• [DATA SECTION]:
▬▬▬▬▬▬▬▬▬▬

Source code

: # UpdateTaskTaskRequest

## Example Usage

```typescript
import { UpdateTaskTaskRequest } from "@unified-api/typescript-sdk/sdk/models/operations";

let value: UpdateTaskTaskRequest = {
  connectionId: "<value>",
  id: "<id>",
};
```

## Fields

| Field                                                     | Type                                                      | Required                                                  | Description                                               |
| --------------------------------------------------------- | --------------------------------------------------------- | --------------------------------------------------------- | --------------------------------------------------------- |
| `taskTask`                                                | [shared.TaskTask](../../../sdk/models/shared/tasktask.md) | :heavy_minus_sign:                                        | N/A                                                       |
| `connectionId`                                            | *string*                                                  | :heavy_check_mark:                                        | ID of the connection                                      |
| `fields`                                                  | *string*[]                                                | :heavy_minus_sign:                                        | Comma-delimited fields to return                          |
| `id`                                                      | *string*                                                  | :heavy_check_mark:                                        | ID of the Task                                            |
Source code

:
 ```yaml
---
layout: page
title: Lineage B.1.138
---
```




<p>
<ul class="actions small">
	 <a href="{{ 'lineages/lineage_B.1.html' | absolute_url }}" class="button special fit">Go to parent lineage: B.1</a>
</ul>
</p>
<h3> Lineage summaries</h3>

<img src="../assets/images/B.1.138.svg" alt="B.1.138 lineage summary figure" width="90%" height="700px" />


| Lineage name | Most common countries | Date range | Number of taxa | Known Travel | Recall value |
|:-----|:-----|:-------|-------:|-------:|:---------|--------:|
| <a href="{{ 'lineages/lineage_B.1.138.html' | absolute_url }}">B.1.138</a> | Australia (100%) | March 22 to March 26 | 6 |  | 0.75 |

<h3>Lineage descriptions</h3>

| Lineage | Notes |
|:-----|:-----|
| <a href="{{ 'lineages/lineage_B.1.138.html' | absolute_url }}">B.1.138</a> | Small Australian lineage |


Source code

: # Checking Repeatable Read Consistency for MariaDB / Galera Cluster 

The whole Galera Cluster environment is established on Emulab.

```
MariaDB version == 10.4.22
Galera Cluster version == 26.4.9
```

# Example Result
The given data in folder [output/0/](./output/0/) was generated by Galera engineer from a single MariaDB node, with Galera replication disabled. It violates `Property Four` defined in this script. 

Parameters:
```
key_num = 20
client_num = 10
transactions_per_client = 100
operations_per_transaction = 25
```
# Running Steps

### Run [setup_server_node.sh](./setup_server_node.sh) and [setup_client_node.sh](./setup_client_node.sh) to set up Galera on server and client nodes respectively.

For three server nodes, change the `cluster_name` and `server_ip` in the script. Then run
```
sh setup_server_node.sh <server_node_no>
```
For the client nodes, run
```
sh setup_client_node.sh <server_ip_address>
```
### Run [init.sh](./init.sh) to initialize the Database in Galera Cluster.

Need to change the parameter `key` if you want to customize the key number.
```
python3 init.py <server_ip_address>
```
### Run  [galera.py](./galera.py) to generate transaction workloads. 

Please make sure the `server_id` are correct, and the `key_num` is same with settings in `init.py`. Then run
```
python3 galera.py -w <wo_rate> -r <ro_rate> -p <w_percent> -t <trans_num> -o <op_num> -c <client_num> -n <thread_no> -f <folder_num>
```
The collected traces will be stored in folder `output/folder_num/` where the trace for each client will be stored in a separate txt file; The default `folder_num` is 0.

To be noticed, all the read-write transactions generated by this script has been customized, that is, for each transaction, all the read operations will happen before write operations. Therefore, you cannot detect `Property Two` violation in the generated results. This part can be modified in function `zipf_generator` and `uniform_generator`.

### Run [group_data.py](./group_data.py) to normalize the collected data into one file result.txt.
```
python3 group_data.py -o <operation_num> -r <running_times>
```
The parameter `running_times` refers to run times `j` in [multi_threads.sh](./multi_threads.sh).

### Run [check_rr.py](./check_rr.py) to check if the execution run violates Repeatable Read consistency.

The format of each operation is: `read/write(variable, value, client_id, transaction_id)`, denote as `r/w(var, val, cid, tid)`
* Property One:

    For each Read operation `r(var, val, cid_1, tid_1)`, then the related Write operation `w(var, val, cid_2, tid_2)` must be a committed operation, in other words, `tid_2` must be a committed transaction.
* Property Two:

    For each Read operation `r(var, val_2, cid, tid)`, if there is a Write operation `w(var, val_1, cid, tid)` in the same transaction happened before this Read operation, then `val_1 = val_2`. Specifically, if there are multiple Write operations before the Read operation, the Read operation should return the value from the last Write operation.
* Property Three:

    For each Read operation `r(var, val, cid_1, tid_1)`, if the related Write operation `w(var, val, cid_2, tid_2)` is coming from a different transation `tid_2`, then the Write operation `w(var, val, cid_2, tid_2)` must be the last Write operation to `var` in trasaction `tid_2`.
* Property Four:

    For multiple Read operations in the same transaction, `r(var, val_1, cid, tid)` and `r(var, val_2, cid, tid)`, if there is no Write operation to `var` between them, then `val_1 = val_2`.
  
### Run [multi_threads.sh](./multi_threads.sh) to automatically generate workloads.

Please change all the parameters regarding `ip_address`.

▬▬▬▬▬▬▬▬▬▬

• [YOUR INSTRUCTIONS]: Using the records above, write out exactly the lines between the one holding "Australia (100%) |" and the one holding "# Example Result", inclusive; leave everything else out.

• [RESPONSE AREA]:
| <a href="{{ 'lineages/lineage_B.1.138.html' | absolute_url }}">B.1.138</a> | Australia (100%) | March 22 to March 26 | 6 |  | 0.75 |

<h3>Lineage descriptions</h3>

| Lineage | Notes |
|:-----|:-----|
| <a href="{{ 'lineages/lineage_B.1.138.html' | absolute_url }}">B.1.138</a> | Small Australian lineage |


Source code

: # Checking Repeatable Read Consistency for MariaDB / Galera Cluster 

The whole Galera Cluster environment is established on Emulab.

```
MariaDB version == 10.4.22
Galera Cluster version == 26.4.9
```

# Example Result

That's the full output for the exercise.